Source texts of formatted documents
______

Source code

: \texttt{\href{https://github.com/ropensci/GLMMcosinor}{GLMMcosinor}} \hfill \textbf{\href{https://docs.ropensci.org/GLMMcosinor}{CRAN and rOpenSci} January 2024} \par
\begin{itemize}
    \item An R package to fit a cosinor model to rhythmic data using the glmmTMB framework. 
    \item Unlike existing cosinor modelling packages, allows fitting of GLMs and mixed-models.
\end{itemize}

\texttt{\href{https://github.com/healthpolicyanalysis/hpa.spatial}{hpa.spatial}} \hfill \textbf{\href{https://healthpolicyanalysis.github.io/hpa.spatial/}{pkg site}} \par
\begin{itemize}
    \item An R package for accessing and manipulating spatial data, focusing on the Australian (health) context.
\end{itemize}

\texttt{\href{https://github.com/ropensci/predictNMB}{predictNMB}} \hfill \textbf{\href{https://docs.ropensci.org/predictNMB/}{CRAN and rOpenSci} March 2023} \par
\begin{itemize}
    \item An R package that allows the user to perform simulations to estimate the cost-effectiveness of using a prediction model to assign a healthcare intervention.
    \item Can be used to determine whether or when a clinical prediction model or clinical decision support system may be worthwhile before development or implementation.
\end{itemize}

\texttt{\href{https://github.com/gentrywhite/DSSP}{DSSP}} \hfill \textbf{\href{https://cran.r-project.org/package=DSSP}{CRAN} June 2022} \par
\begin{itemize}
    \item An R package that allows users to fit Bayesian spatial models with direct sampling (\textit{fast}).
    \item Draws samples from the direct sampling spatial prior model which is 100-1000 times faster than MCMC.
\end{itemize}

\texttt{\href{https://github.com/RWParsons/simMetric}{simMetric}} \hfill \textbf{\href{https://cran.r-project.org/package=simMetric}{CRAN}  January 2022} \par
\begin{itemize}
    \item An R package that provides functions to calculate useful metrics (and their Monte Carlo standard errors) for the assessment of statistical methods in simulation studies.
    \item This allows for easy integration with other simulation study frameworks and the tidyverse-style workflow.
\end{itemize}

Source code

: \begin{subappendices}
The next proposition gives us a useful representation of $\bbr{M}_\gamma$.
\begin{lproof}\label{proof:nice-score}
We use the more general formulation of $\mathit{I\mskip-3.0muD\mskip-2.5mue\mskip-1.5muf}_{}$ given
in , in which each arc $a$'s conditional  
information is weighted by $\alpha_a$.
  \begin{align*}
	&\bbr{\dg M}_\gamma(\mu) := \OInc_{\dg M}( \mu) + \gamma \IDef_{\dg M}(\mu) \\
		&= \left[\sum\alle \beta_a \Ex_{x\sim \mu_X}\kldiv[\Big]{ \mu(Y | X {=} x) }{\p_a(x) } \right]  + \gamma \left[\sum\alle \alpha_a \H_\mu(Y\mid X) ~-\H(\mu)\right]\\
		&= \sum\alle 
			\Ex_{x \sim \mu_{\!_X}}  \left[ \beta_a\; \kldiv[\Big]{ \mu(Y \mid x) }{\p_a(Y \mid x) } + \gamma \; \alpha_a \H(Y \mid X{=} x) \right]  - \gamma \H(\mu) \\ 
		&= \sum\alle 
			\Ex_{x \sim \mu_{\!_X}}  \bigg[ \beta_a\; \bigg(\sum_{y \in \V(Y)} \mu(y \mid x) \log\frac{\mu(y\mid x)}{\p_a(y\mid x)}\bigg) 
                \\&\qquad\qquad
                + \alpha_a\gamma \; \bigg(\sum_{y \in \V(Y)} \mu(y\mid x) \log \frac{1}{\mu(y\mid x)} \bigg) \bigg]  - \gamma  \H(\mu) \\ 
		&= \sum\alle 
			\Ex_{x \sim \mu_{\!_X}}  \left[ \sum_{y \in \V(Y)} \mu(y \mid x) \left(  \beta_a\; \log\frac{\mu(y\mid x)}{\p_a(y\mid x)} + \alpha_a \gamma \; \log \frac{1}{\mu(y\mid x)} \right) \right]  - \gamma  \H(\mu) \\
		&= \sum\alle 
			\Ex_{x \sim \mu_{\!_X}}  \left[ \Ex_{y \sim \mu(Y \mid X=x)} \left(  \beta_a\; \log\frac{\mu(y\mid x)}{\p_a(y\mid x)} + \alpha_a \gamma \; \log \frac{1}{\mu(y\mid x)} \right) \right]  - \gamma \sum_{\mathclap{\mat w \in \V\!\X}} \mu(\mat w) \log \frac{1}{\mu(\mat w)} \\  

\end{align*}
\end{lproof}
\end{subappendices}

______

§ **TASK DETAILS**: All that is needed is the number of lines above in which the string "https" appears.

§ **FINISHED TASK**: 5